Pandora today announced the launch of its own, in-app voice assistant that you can call up at any time by saying “Hey Pandora,” followed by a request to play the music or podcasts you want to hear. The feature will allow you to not only control music playback with commands to play a specific artist, album, radio or playlist, but will also be capable of delivering results customized to you when responding to vague commands or those related to activity or mood. For example, you’ll get personalized results for requests like “play something new,” “play more like this,” “play music for relaxing,” “play workout music,” “play something I like” and others.

The company reports strong adoption of its service on voice-activated speakers, like Amazon Echo devices, where now millions of listeners launch Pandora music by speaking — a trend that inspired the move to launch in-app voice control.

“Voice is just an expected new way that you engage with any app,” notes Pandora Chief Product Officer Chris Phillips. “On the mobile app, we’re doing more than just your typical request against the catalog… asking: ‘hey, Pandora,’ to search and play or pause or skip,” he says. “What we’re doing that we think is pretty special is we’re taking that voice utterance of what someone asks for, and we’re applying our personalized recommendations to the response,” Phillips explains.

That means when you ask Pandora to play you something new, the app will return a selection that won’t resemble everyone else’s music, but will rather be informed by your own listening habits and personal tastes.

The way that result is returned may also vary — for some, it could be a playlist, for others an album and for others, it could be just a new song, a personalized soundtrack or a radio station.
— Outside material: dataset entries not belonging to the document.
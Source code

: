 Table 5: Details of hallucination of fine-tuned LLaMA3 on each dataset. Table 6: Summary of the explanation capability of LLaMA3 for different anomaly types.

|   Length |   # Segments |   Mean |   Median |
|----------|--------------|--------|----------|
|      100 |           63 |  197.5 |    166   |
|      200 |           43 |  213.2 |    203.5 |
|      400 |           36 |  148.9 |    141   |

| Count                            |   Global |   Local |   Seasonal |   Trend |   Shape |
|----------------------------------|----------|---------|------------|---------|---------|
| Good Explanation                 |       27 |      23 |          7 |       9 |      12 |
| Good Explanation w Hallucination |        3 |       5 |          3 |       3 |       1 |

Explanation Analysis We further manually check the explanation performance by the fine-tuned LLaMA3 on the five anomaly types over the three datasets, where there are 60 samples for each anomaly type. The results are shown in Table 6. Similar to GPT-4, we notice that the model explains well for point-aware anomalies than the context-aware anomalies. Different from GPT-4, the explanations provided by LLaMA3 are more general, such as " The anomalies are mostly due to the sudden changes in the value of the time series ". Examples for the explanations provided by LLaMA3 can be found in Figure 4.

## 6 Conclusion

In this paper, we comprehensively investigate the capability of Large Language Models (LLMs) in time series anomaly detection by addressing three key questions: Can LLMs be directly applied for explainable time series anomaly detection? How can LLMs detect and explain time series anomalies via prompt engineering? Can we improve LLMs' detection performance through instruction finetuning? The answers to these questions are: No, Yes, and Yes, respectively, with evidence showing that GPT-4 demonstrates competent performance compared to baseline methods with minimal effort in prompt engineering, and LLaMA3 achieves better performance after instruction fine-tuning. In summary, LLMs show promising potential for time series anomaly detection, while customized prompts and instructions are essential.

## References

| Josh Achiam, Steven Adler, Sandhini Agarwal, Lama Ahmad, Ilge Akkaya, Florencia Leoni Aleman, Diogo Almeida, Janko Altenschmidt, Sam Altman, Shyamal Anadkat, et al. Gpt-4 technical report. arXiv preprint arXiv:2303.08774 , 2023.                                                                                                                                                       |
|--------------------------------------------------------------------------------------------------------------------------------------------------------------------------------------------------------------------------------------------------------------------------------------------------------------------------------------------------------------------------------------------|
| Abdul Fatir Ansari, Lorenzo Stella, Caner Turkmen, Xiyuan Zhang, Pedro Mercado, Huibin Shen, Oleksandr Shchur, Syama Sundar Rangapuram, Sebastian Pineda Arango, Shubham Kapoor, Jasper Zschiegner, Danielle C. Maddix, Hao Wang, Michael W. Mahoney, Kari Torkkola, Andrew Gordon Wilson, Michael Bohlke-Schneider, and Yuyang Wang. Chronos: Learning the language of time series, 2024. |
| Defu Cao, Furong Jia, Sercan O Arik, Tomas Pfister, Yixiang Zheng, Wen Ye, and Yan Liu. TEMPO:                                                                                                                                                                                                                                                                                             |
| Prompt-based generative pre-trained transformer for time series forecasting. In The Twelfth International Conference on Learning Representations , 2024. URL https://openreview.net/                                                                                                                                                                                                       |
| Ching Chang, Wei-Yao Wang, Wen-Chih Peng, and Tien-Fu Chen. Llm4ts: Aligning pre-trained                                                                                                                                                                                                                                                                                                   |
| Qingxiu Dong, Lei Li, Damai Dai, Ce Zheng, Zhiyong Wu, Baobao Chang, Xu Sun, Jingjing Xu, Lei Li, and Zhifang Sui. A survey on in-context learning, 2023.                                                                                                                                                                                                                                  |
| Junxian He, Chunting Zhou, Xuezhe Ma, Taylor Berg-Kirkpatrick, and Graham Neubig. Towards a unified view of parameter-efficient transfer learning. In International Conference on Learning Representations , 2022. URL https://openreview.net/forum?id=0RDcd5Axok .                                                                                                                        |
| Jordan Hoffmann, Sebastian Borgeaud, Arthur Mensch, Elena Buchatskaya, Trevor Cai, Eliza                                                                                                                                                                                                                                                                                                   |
“Play something new” isn’t the only command that will yield a personalized response, Pandora says. It will also return personalized results for commands related to your mood or activity — like workout music, something to relax to, music for cooking and more.

For podcasts, it can dig up episodes with a specific guest, play shows by title, or even deliver show recommendations, among other things.

Voice commands can be used in lieu of pressing buttons, too, in order to do things like add songs to a playlist or giving a song you like a thumbs up, for instance.

The new feature, called “Voice Mode,” taps into Pandora’s machine learning and data science capabilities, which is an active battleground between music services.

Spotify, for example, is well known for its deep personalization with its Discover Weekly and other custom playlists, like its Daily Mixes. But its own “voice mode” option is only available for its Premium users, according to a FAQ on the company’s website.

Pandora, meanwhile, is planning to roll out Voice Mode to all users — both free and paid.

For free users, the feature will work in conjunction with an existing ad product that allows users to opt in to watch a video in order to gain temporary access to Pandora’s on-demand service.

While this option is not live at launch, the plan is to allow any user to use the “Hey Pandora” command, then redirect free users with a request to play music on demand to instead play the opt-in ad first.

Pandora Voice Mode will launch today, January 15, to a percentage of the iOS and Android user base — around a million listeners. The company will track the speed, accuracy and performance of its results before rolling it out more broadly over the next couple of months.

Users with a Google Home device can also cast from their Pandora app to their smart speaker, and a similar feature will arrive on Alexa devices soon, the company believes.

Pandora works with Siri Shortcuts, too. That means you can now use voice to launch the app itself, then play a personalized selection of music without having to touch your phone at all.

Voice Mode will be available in the Pandora app via the search bar next to the magnifying glass.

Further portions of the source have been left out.